New Object Properties
All interceptors will have certain objects in the variables scope available to them for usage. The following is a table listing of all the objects you can use:
| Property | New | Description |
|---|---|---|
| logBox | Yes | The reference to the LogBox library |
| log | Yes | A pre-configured LogBox Logger object for this specific class object |
| flash | Yes | A reference to the current configured Flash Object Implementation that inherits from the AbstractFlashScope (coldbox.system.web.flash.AbstractFlashScope) |
| controller | No | The main application ColdBox controller (coldbox.system.web.Controller) |
eventPattern annotation
You can now add a new metadata argument (annotation) called eventPattern to any interceptor method in order to tell the framework that it should execute that interception point ONLY if the incoming event matches that regular expression. Let's say that you have an interceptor with a preProcess method and you would like to provide security with it, but only to events that are in the admin package. Then I can do this:
/** * @eventPattern ^admin */ function preProcess(event,interceptData){ } //OR <cffunction name="preProcess" output="false" eventPattern="^admin"> </cffunction>
The eventPattern annotation is a regular expression that MUST match the incoming event variable. If it does, then the interception point fires, else it is ignored.
New Interceptor: ReactorLoader
The reactor extras have been expanded and a new interceptor has been born called: !ReactorLoader. This nice interceptor will configure your application to use Reactor and cache it in the ColdBox cache. Easily configure your app for Reactor ORM
Interceptor Properties :
| Property | Type | Required | Default | Description |
|---|---|---|---|---|
| dsnAlias | string | true | N/A | The datasource alias name to use, as defined in your datasources section of your config. Make sure you define the dbtype also |
| pathToConfigXML | string | true | N/A | The path of the Reactor config file |
| project | string | true | N/A | The name of the Reactor project |
| mapping | string | true | N/A | The relative path or mapping to the directory where reactor will write generated files |
| mode | string | true | N/A | The reactor mode: always,development,production |
| ReactorCacheKey | string | false | Reactor | The key used to store Reactor as a singleton in the coldbox cache. (case sensitive) |
| ReactorConfigClassPath | string | false | reactor.config.config | The class path override of the reactor configuration object |
| ReactorFactoryClassPath | string | false | reactor.reactorFactory | The class path override of the reactor factory object |
So just remember to add the datasource element with a valid dbType as Reactor needs it; Options are:
- mssql - Microsoft SQL Server 2000 and 2005.
- mysql - MySQL 5
- mysql4 - MySQL 4
- postgresql - PostgreSQL 8
- db2 - IBM DB2
- oracle - Oracle 9i and 10g
- oraclerdb - Oracle RDB (this is not officially supported)
Sample:
<Datasources> <Datasource alias="blogDSN" name="simpleblog" dbtype="mssql" /> </Datasources> <Interceptors> <Interceptor class="coldbox.system.orm.reactor.ReactorLoader"> <Property name="dsnAlias">blogDSN</Property> <Property name="pathToConfigXML">config/reactor.xml.cfm</Property> <Property name="project">MyBlog</Property> <Property name="mapping">${AppMapping}/model/reactor</Property> <Property name="mode">development</Property> </Interceptor> </Interceptors>
This declaration will create the following objects in the ColdBox cache:
| Cache Key | Object |
|---|---|
| Reactor | The reactor factory object |
So do you still think there is more? Well, there is no more, that's it, a few lines of code and you are cooking with Reactor.

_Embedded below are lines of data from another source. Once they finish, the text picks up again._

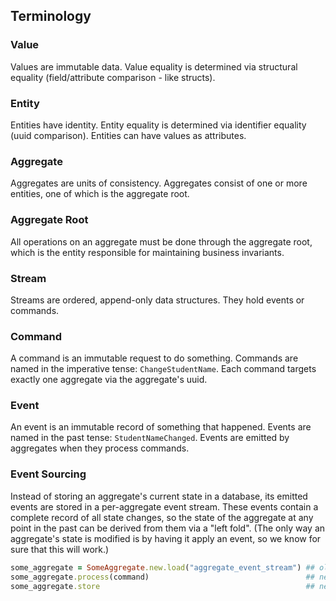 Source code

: ## Terminology

### Value

Values are immutable data.
Value equality is determined via structural equality (field/attribute comparison - like structs).

### Entity

Entities have identity.
Entity equality is determined via identifier equality (uuid comparison).
Entities can have values as attributes.

### Aggregate

Aggregates are units of consistency.
Aggregates consist of one or more entities,
one of which is the aggregate root.

### Aggregate Root

All operations on an aggregate must be done through the aggregate root,
which is the entity responsible for maintaining business invariants.

### Stream

Streams are ordered, append-only data structures.
They hold events or commands.

### Command

A command is an immutable request to do something.
Commands are named in the imperative tense: `ChangeStudentName`.
Each command targets exactly one aggregate via the aggregate's uuid.

### Event

An event is an immutable record of something that happened.
Events are named in the past tense: `StudentNameChanged`.
Events are emitted by aggregates when they process commands.

### Event Sourcing

Instead of storing an aggregate's current state in a database,
its emitted events are stored in a per-aggregate event stream.
These events contain a complete record of all state changes,
so the state of the aggregate at any point in the past
can be derived from them via a "left fold".
(The only way an aggregate's state is modified
is by having it apply an event,
so we know for sure that this will work.)

```ruby
some_aggregate = SomeAggregate.new.load("aggregate_event_stream") ## old events are applied to aggregate
some_aggregate.process(command)                                   ## new events are generated and applied
some_aggregate.store                                              ## new events are stored
```

###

Autowire Interceptor Updates
The autowire interceptor has been udpated to allow for the configuration of dependency injection of ORM entities. This feature ONLY works if you are using our new ORM Event Handler to ColdBox bridge. If enabled you can configure the following settings:
| Property | Type | Default | Description |
|---|---|---|---|
| entityInjection | Boolean | false | Enable the entity injection events |
| entityInclude | List | [empty] | A list of entity names to include in the injections ONLY! |
| entityExclude | List | [empty] | A list of entity names to exclude from dependency injection! |
Security Interceptor Updates
- The property useRoutes has now been deprecated as it is automatically calculated.
- You can now add a new element called useSSL to the XML or query rules so the interceptor will use SSL or not to redirect or secure the rule.
<rule> <whitelist>user\.login,user\.logout,^main.*</whitelist> <securelist>^user\..*, ^admin</securelist> <roles>admin</roles> <permissions></permissions> <redirect>user.login</redirect> <useSSL>false</useSSL> </rule>
- You can now also add ANY element to a rule and it will be read and passed to the validators for usage:
<rule> <whitelist>user\.login,user\.logout,^main.*</whitelist> <securelist>^user\..*, ^admin</securelist> <roles>admin</roles> <permissions></permissions> <redirect>user.login</redirect> <useSSL>false</useSSL> <--C<ustom Elements--> <Filters>auth,cookie,ip</Filters> <CustomChecks>true</CustomChecks> </rule>
Deploy Interceptor Updates
- New property: deployCommandModel that points to a model alias (object) that will be used as the deployment command object. This is the object that gets fired when a new deployment gets detected.
SES Interceptor Updates
- addCourse() is now deprecated and replaced by addRoute()
- New view dispatcher : You can now declare views to be dispatched with no need of running events in SES mode. This is accomplished via our new view argument to the addRoute() method. You can even use the viewNoLayout to tell the route to skip a layout, else the argument is always false.
// view dispatch, no event execution addRoute(pattern='/AboutUs',view='about',viewNolayout=true);
- Ability to turn on/off convention name value pairs on a per route basis by adding a new argument to the addRoute() method: valuePairTranslation (boolean), which defaults to true.
- You can now declare a / route pattern that indicates the default event instead of defining one in the configuration file.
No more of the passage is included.